Stored data:
________________________

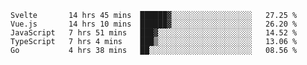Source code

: <!--START_SECTION:waka-->
```text
Svelte       14 hrs 45 mins  ██████▓░░░░░░░░░░░░░░░░░░   27.25 % 
Vue.js       14 hrs 10 mins  ██████▓░░░░░░░░░░░░░░░░░░   26.20 % 
JavaScript   7 hrs 51 mins   ███▓░░░░░░░░░░░░░░░░░░░░░   14.52 % 
TypeScript   7 hrs 4 mins    ███▒░░░░░░░░░░░░░░░░░░░░░   13.06 % 
Go           4 hrs 38 mins   ██░░░░░░░░░░░░░░░░░░░░░░░   08.56 % 
```
<!--END_SECTION:waka-->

________________________

What is expected: Give back every entry word for word, and drop the pictures as you go.

Output below:
Source code

: <!--START_SECTION:waka-->
```text
Svelte       14 hrs 45 mins  ██████▓░░░░░░░░░░░░░░░░░░   27.25 % 
Vue.js       14 hrs 10 mins  ██████▓░░░░░░░░░░░░░░░░░░   26.20 % 
JavaScript   7 hrs 51 mins   ███▓░░░░░░░░░░░░░░░░░░░░░   14.52 % 
TypeScript   7 hrs 4 mins    ███▒░░░░░░░░░░░░░░░░░░░░░   13.06 % 
Go           4 hrs 38 mins   ██░░░░░░░░░░░░░░░░░░░░░░░   08.56 % 
```
<!--END_SECTION:waka-->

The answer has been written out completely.